How to iterate thru 10million plus records

  • Hi,

    I am trying to loop thru a current dataset of 10million+ records.

    I receive XML data in a text file. One column with 10million rows. I am then stripping out the tags to obtain the columns and values. I will then be pivotting this information. The only snag is when i import this info it obviously needs to groupd certain records together ie tags between <album> and </ablum> is associated with 1 record. I have scripted a cursor with will loop throug the info to obtain the first <ablum> and insert that info into a secondary table with the ID, ColumnName, and Value. It will then get the next record and will have to associate the same ID to the next record but with the new columnName and Value and so forth. Till it reaches the next <ablum> it will set ID + 1 and perform the same loop.

    What is the best way to handle a process like this. Currently its run 2hrs30mins+ and i have stopped the query.

    Please help?

  • Please post table definitions, sample data and desired output. Read this to see the best way to post this to get quick responses.

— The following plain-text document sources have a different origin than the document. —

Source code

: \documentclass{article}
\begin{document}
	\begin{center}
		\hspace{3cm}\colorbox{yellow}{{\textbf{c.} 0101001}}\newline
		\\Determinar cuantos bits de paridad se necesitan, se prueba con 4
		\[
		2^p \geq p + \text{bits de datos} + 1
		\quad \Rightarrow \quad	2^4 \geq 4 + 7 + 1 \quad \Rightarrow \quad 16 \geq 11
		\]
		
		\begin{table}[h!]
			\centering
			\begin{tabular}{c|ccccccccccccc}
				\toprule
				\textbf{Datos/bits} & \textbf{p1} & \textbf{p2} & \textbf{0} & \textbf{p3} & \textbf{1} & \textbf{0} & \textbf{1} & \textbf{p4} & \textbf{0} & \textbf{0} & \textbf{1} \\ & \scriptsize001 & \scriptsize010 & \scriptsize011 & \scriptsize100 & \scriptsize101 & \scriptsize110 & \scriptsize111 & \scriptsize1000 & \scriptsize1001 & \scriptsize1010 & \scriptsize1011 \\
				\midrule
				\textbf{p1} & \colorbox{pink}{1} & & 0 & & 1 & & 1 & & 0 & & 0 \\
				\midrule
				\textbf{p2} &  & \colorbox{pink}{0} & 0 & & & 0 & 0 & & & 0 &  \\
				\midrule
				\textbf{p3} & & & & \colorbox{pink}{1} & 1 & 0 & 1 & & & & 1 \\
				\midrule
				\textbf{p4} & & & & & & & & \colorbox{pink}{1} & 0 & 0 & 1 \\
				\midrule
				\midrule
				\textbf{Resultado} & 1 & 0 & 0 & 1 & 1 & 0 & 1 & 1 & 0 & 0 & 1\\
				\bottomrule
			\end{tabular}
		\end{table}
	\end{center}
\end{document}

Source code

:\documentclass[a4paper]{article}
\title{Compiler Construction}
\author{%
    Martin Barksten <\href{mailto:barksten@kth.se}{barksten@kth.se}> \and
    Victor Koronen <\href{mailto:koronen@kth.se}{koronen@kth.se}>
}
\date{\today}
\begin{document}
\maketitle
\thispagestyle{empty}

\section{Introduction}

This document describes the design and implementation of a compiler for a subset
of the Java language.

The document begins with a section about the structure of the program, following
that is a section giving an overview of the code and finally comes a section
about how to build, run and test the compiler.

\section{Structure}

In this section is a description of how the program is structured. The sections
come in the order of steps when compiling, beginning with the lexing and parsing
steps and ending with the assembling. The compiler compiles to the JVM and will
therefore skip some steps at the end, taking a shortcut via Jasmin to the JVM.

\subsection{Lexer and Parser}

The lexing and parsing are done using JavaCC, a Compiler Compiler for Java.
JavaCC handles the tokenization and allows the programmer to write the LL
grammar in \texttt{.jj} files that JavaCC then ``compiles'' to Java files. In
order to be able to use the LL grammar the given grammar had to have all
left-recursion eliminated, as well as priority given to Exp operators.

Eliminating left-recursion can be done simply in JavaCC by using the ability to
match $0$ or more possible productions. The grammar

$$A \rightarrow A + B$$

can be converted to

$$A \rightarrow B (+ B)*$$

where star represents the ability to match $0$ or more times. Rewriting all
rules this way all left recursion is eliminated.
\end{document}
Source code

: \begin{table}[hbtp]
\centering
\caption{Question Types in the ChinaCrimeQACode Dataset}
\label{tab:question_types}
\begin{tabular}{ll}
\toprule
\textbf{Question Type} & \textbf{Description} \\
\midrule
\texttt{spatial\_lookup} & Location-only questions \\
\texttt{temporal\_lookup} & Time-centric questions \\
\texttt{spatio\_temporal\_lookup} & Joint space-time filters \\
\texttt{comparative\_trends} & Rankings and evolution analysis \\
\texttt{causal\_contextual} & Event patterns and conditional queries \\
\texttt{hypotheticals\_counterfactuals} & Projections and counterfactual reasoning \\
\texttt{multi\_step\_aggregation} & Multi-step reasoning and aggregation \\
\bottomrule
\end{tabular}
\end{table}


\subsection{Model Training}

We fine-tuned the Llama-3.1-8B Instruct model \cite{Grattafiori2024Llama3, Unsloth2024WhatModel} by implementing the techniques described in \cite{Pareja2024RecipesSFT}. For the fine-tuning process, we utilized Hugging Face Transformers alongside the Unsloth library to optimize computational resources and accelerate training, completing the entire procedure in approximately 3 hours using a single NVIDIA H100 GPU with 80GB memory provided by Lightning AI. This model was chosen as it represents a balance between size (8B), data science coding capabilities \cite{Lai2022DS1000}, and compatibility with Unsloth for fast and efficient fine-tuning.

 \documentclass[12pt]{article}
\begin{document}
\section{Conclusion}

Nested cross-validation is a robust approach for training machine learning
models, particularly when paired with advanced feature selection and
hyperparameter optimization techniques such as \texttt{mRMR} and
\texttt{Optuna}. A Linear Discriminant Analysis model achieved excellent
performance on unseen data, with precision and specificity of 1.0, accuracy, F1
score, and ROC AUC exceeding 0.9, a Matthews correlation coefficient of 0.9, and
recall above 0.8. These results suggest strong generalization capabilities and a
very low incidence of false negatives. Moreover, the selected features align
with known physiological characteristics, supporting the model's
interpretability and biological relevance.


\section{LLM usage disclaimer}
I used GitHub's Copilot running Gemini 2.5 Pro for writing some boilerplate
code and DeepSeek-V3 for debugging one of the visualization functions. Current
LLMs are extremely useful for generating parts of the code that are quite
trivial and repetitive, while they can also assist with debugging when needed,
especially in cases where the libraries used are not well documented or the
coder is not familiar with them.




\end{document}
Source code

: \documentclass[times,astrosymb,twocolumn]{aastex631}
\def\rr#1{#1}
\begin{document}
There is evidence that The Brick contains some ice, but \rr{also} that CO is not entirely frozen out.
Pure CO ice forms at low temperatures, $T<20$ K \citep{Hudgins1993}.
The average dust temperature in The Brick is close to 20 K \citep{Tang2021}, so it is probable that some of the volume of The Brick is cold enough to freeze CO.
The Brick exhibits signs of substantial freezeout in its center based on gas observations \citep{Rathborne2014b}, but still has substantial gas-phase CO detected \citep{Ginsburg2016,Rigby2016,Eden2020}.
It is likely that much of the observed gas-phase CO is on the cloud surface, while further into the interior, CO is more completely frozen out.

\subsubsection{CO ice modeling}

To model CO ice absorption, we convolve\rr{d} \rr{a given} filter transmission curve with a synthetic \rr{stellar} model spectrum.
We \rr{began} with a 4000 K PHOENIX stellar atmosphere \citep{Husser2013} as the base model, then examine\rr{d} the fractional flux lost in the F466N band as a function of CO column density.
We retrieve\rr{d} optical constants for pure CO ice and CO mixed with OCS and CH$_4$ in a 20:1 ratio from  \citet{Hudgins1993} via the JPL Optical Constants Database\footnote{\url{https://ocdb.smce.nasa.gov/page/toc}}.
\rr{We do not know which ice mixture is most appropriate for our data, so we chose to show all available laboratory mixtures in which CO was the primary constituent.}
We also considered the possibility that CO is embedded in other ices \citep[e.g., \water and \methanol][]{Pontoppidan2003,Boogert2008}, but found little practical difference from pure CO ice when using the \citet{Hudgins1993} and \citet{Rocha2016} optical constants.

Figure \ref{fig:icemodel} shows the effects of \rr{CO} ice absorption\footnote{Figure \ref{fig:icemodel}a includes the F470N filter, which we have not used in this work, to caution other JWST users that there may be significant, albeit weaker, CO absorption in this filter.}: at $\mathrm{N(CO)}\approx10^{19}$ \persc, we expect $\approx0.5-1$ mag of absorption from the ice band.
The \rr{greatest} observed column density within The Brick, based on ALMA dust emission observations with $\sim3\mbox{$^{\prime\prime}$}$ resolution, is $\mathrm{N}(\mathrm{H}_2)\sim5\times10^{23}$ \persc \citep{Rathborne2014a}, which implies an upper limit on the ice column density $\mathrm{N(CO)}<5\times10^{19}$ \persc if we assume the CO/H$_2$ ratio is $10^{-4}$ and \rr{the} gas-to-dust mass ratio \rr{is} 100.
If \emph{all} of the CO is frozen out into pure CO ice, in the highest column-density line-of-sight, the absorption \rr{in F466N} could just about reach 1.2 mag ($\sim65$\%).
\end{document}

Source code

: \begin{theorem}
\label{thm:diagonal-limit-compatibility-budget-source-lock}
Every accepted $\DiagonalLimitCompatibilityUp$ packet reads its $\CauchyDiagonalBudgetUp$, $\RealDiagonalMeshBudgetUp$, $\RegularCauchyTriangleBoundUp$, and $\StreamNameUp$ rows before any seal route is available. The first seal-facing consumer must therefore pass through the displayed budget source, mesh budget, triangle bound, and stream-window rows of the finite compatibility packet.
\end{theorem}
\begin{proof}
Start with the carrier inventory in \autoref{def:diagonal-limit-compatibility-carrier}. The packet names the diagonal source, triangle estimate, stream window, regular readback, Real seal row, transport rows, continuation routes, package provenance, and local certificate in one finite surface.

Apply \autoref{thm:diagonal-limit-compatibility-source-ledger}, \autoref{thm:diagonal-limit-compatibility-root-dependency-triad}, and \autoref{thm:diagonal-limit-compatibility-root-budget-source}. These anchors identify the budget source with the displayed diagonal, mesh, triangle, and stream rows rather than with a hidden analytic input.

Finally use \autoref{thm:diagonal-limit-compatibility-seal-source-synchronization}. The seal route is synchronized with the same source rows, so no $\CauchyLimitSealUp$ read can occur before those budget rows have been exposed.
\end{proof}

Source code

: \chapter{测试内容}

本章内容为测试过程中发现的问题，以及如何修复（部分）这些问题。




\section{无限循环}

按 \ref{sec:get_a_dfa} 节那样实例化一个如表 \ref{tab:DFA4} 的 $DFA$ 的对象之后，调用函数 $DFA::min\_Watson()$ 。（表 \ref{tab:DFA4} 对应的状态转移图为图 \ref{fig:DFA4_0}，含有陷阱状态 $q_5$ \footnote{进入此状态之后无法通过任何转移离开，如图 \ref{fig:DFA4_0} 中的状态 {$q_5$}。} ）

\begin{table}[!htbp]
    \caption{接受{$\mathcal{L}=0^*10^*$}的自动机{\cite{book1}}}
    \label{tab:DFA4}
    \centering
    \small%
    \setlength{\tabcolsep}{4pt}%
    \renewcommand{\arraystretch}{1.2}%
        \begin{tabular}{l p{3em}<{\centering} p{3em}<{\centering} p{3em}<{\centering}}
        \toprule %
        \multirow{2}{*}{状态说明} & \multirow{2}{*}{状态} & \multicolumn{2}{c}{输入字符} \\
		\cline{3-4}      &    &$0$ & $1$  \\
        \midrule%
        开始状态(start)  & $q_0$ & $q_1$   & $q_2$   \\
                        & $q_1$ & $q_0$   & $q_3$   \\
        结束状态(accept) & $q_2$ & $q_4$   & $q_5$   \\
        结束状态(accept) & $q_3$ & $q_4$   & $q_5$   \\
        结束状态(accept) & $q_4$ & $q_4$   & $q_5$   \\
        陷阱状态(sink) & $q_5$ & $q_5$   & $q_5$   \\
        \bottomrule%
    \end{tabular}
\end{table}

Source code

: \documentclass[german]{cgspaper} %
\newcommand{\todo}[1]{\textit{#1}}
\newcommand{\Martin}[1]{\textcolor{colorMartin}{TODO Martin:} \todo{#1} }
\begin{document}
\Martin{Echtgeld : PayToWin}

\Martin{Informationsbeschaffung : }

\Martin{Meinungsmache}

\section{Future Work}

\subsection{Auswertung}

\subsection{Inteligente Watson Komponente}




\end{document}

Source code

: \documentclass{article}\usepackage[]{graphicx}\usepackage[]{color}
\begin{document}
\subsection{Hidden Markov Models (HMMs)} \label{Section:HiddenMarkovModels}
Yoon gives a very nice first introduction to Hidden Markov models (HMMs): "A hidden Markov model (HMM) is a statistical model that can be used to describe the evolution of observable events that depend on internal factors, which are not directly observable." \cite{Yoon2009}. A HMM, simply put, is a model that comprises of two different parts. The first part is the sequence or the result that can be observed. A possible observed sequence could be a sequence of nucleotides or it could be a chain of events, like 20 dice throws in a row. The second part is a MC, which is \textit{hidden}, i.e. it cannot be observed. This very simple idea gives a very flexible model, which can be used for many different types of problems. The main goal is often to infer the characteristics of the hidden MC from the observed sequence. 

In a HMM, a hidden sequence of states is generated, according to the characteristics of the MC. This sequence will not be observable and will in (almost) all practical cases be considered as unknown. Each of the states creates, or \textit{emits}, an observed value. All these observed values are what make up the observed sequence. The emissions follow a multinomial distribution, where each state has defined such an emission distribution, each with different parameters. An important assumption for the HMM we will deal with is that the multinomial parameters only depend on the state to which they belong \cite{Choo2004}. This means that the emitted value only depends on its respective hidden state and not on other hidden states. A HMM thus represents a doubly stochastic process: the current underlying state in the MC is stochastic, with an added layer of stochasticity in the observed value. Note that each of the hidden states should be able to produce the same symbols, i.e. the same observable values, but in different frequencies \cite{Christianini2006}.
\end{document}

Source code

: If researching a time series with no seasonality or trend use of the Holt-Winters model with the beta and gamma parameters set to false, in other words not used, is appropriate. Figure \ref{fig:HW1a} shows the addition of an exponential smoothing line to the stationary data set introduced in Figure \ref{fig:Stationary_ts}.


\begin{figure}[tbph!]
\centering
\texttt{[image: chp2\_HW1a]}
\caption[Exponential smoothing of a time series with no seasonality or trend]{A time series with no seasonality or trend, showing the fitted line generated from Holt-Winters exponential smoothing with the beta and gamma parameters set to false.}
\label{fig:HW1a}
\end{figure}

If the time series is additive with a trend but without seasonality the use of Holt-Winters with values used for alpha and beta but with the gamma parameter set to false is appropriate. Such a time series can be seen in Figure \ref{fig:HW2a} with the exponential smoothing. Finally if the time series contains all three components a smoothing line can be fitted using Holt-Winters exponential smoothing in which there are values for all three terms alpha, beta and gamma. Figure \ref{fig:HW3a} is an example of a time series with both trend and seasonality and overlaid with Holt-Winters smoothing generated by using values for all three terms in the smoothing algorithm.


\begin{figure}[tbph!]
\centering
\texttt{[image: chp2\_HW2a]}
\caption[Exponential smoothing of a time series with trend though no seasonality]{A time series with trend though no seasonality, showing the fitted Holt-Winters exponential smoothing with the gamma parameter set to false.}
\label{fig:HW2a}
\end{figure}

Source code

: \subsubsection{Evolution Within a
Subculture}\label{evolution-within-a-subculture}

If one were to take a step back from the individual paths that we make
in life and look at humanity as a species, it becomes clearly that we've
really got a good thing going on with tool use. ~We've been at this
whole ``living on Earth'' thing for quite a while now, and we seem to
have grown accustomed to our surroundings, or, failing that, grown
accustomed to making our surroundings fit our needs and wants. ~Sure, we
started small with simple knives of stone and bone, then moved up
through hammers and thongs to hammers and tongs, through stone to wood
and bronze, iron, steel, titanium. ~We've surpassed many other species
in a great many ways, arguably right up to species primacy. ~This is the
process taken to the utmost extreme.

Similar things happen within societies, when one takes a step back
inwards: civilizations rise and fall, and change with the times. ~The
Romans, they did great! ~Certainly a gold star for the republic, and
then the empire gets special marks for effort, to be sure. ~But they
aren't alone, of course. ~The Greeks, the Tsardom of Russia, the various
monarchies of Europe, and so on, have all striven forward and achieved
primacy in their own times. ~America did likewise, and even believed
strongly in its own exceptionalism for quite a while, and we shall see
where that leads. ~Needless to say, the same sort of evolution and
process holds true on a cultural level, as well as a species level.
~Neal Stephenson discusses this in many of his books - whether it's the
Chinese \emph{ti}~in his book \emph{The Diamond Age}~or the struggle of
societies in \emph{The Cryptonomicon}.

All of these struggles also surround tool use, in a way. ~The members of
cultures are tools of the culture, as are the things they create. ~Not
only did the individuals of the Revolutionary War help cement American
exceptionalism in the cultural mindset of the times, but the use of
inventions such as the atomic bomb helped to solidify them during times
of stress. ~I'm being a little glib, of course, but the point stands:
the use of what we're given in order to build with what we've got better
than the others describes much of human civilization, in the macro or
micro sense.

    http://www.sqlservercentral.com/articles/Best+Practices/61537/

    Gail Shaw
    Microsoft Certified Master: SQL Server, MVP, M.Sc (Comp Sci)
    SQL In The Wild: Discussions on DB performance with occasional diversions into recoverability

    We walk in the dark places no others will enter
    We stand on the bridge and no one may pass
  • Hi,

    These are the two tables being used:

    --This one holds the inital imported data

    CREATE TABLE

    [dbo].[XMLLoading]

    (

    [ID] [int] IDENTITY(1,1) NOT NULL,

    [ColumnSource] [varchar](8000) NULL

    )

    --This one is used to hold the new cleanedData with associated RecordID

    CREATE TABLE

    [dbo].[XMLPivotTable]

    (

    [RecordID] [int] NOT NULL,

    [ColumnName] [varchar](1000) NULL,

    [ItemName] [varchar](max) NULL

    )

    The Imported data into [dbo].[XMLLoading] looks something like this:

    1<?xml version="1.0"?>

    2<rimco>

    3 <album>

    4 <producttype>music</producttype>

    6 <barcode>034571173344</barcode>

    8 <barcodetype>UPC</barcodetype>

    10 <origin>USA / Canada</origin>

    12 <title>Complete Songs 2</title>

    14 <artist>Johnson, Graham</artist>

    16 <altartist>Graham Johnson</altartist>

    18 <composer>Faure</composer>

    20 <stock>CDA 67334</stock>

    22 <coupling>CDA 67334</coupling>

    24 <source>AMARANTH</source>

    26 <label>Hyperion</label>

    28 <media>CD</media>

    30 <mediatype>CD</mediatype>

    32 <mediacount>1</mediacount>

    34 <releasedate>2005-03-31 00:00:00</releasedate>

    36 <coding>None</coding>

    I then clean up the info using the following script and insert into [dbo].[XMLPivotTable]:

    DECLARE

    @RecordIDINT

    ,@GetPreviousRecordINT

    ,@ColumnNameVARCHAR(1000)

    ,@ItemNameVARCHAR(MAX)

    ,@getRecordIDCURSOR

    SET @getRecordID = CURSOR FOR

    SELECT

    CASE WHEN

    charindex('</', ColumnSource) = 0

    THEN NULL

    ELSE SubString(ColumnSource, charindex('<', ColumnSource)+1, (charindex('>', ColumnSource)-1)-charindex('<', ColumnSource)) END AS ColumnName,

    CASE WHEN

    charindex('</', ColumnSource) = 0

    THEN NULL

    ELSE SubString(ColumnSource, charindex('>', ColumnSource)+1, (charindex('</', ColumnSource)-2)-charindex('>', ColumnSource)+1) END AS ItemName

    FROM

    dbo.XMLLoading WITH(NOLOCK)

    WHERE

    (CHARINDEX('</', ColumnSource) > CHARINDEX('<', ColumnSource)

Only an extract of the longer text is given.